No sabría decir en qué momento la balanza de mi contradicción se decantó a favor del toro, a favor del animal, a favor de la vida y en contra del espectáculo de su martirio y su muerte aplaudida y celebrada. No sabría indicar con precisión cuál fue la primera tarde en la que me sentí envilecida al verme sentada entre aquella multitud enfebrecida con la que ya no me identificaba. No recuerdo cuándo me pregunté por primera vez cómo se le explica a un niño que no se debe maltratar a un perro, ni disparar a un elefante por deporte, ni aporrear a una cría de foca para arrancarle la piel, pero que sí se debe aplaudir cuando se acuchilla a un toro con banderillas o con una pica.

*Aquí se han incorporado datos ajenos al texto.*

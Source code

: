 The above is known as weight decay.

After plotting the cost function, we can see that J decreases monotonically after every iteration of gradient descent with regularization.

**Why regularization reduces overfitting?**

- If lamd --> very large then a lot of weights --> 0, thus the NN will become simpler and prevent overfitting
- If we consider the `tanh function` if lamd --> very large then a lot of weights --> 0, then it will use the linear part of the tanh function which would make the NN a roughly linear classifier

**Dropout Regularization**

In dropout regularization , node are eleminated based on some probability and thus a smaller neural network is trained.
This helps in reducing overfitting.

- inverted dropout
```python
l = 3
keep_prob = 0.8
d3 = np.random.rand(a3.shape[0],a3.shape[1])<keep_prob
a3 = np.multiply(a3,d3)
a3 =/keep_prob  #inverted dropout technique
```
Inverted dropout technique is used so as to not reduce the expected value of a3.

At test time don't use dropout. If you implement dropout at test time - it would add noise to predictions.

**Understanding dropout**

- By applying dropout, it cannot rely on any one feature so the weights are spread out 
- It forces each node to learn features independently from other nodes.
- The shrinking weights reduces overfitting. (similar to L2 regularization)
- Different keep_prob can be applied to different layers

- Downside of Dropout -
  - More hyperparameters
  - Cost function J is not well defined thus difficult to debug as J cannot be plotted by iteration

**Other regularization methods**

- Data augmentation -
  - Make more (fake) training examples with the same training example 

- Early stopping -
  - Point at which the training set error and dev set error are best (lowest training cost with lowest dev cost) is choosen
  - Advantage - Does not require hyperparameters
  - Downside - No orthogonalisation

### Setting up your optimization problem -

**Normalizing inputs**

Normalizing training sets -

Ni recuerdo cuando empecé a sentir repugnancia de ver mi bandera ultrajada por el símbolo de la barbarie. Ni cuándo vislumbré con claridad que para demostrar arrojo y valor en esta vida no es necesario masacrar a una res. Ni cuándo llegué a la conclusión de que, mientras exista el toreo, será imposible establecer en este país una Ley de Protección hacia los Animales que sea efectiva.
Supongo que fue el resultado de una evolución natural, una evolución hacia un concepto del respeto por la vida en el que no tienen cabida las tradiciones que se alimentan del derramamiento de sangre, por muy arraigadas que estén en nuestra tierra. No hablo ya de extender la pancarta pro derechos de los animales, pancarta que llevo en las manos de forma permanente y que desplegaré siempre que haga falta, pero no aquí. No es mi intención sustentar de carroña a aquellos que insisten en absurdos argumentos como que el toro no sufre o que disfruta mucho en una plaza porque así puede demostrar su bravura.

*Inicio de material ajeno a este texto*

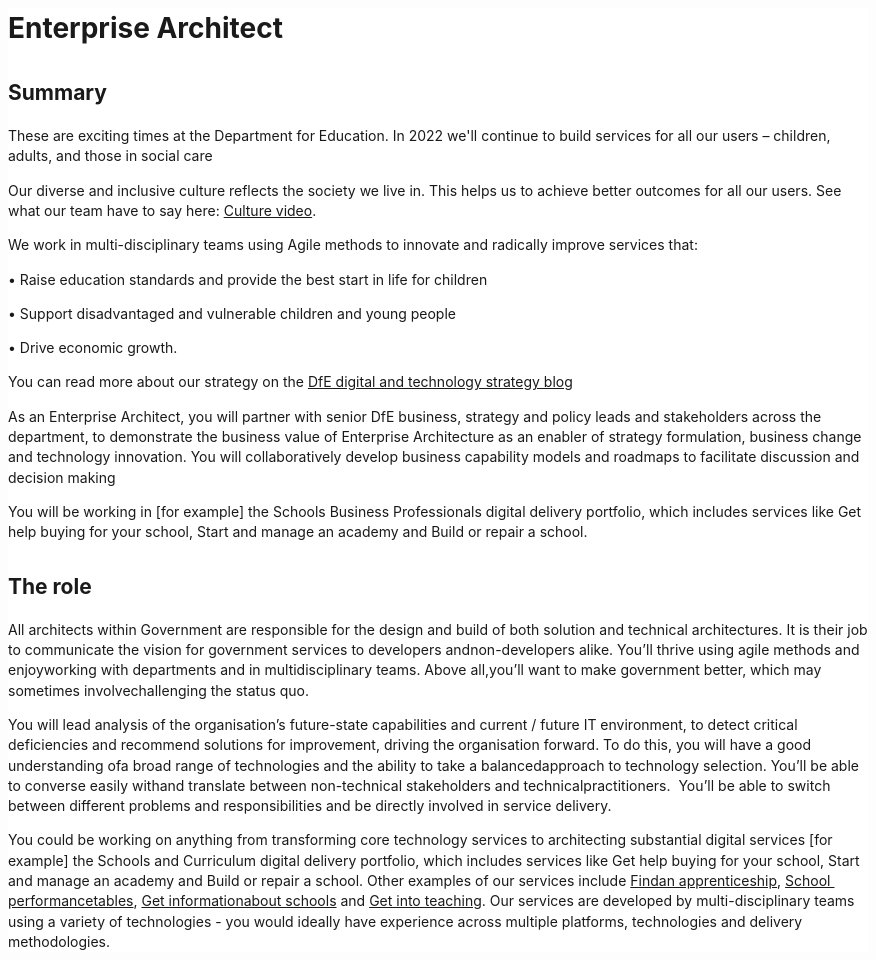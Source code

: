 # Enterprise Architect

## Summary

These are exciting times at the Department for Education. In 2022 we'll continue to build services for all our users – children, adults, and those in social care

Our diverse and inclusive culture reflects the society we live in. This helps us to achieve better outcomes for all our users. See what our team have to say here: [Culture video](https://www.youtube.com/watch?v=dgS-yJKR4Z4). 

We work in multi-disciplinary teams using Agile methods to innovate and radically improve services that:

• Raise education standards and provide the best start in life for children

• Support disadvantaged and vulnerable children and young people

• Drive economic growth.

You can read more about our strategy on the [DfE digital and technology strategy blog](https://dfedigital.blog.gov.uk/)

As an Enterprise Architect, you will​ ​partner with senior DfE business, strategy and policy leads and stakeholders across the department, to demonstrate the business value of Enterprise Architecture as an enabler of strategy formulation, business change and technology innovation. You will collaboratively develop business capability models and roadmaps to facilitate discussion and decision making

You will be working in [for example] the Schools Business Professionals digital delivery portfolio, which includes services like Get help buying for your school, Start and manage an academy and Build or repair a school.

## The role

All​ ​architects​ ​within​ ​Government​ ​are​ ​​responsible​ ​for​ ​the​ ​design​ and build​ of​ both solution and technical​ ​architectures​. It is their job to communicate ​​the​ ​vision​ ​for​ ​government services​ ​to​ ​developers​ ​and​ ​non-developers​ ​alike.​ ​You’ll​ ​thrive​ ​using​ ​agile​ ​methods​ ​and enjoy​ ​working​ ​with​ ​departments​ ​and​ ​in​ ​multidisciplinary​ ​teams.​ ​Above​ ​all,​ ​you’ll​ ​want​ ​to make​ ​government​ ​better,​ ​which​ ​may​ ​sometimes​ ​involve​ ​challenging​ ​the​ ​status​ ​quo.
 
You will lead analysis of the organisation’s future-state capabilities and current / future IT environment, to detect critical deficiencies and recommend solutions for improvement, driving the organisation forward. To do this, you will have​ ​a​ ​good​ ​understanding​ ​of​ ​a​ ​broad​ ​range​ ​of​ ​technologies and​ ​the ability​ ​to​ ​take​ ​a​ ​balanced​ ​approach​ ​to​ ​technology​ ​selection. You’ll be able​ ​to​ ​converse​ ​easily​ ​with​ ​and​ ​translate​ ​between​ ​non-technical​ ​stakeholders and​ ​technical​ ​practitioners. ​ ​You’ll be able to​ ​switch​ ​between​ ​different​ ​problems​ ​and responsibilities​ ​and​ ​be directly​ ​involved​ ​in​ ​service​ ​delivery.

You could be working on anything from transforming core technology services to architecting substantial digital services [for example] the Schools and Curriculum digital delivery portfolio, which includes services like Get help buying for your school, Start and manage an academy and Build or repair a school. Other examples of our services include [​​Find​ ​an apprenticeship](https://www.findapprenticeship.service.gov.uk/apprenticeshipsearch)​,​ ​​[School​ ​performance​ ​tables](https://www.gov.uk/school-performance-tables)​,​ ​​[Get​ ​information​ ​about​ ​schools](https://get-information-schools.service.gov.uk/)​ and​ ​​[Get​ ​into teaching](https://getintoteaching.education.gov.uk/). O​ur​​ services​ ​are​ ​​developed​ ​by​ ​multi-disciplinary​ ​teams​ ​using ​a​ ​variety of​ technologies​ - ​​you​ ​would​ ​ideally​ ​have​ ​experience​ ​across multiple platforms, technologies and delivery methodologies.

No. Lo que me decantó por rechazar tajantemente lo que antaño apoyaba no fue sólo eso. No fue sólo la visión de un animal echando sangre por la boca, mugiendo de dolor, acorralado y sin posibilidad de defensa. No fue el impacto que me causó, la última vez que acudí a una corrida, ver a un toro parpadear mientras le cortaban una oreja, cuando se suponía que ya estaba muerto. No. Después de la tortura por la que había pasado eso podría pasar por algo puramente anecdótico. Lo que me hizo replantearme mi presencia en los tendidos, lo que me hizo sentir mal, mal y cada vez peor, hasta que se me hizo insoportable, fue la visión de la gente, gente entre la que yo me encontraba, la visión de nosotros mismos entusiasmados ante el espectáculo de la sangre y el sufrimiento.

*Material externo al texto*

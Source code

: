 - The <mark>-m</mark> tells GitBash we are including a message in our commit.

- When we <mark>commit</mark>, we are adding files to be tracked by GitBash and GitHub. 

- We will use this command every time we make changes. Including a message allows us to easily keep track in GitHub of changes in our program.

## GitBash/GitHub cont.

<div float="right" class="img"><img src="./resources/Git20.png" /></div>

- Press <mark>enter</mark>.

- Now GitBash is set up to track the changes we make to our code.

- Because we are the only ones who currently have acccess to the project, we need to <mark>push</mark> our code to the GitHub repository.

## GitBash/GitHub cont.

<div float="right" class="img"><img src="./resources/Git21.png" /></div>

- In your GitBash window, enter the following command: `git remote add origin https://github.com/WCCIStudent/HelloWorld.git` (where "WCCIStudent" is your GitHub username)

En la cruzada por los derechos de los animales existe una razón de fondo que camina oculta bajo la sombra del simple bienestar de dichos animales, una razón que trata de pasar desapercibida fijando la atención en lo que ellos sientan o padezcan; nosotros. Porque nuestra actitud hacia los animales nos define, al igual que nos define nuestra actitud hacia el entorno, hacia la naturaleza y hacia el resto de los seres humanos. Y llegados a este punto cabría preguntarse, que fue exactamente lo que me sucedió a mí, qué clase de instinto primitivo satisfacemos cuando llegamos incluso a pagar una pequeña fortuna por una entrada de reventa para ver un pulso a muerte entre un ser humano y un animal. Porque si nos escudamos en la tradición, da miedo pensar que esta tradición en concreto se desarrolló en el seno de una sociedad que asistía a las ejecuciones, incluso a las hogueras de la inquisición, con los niños aupados sobre los hombros, una sociedad que aprobaba la mutilación de los delincuentes y que dirimía sus diferencias en duelos a muerte al amanecer.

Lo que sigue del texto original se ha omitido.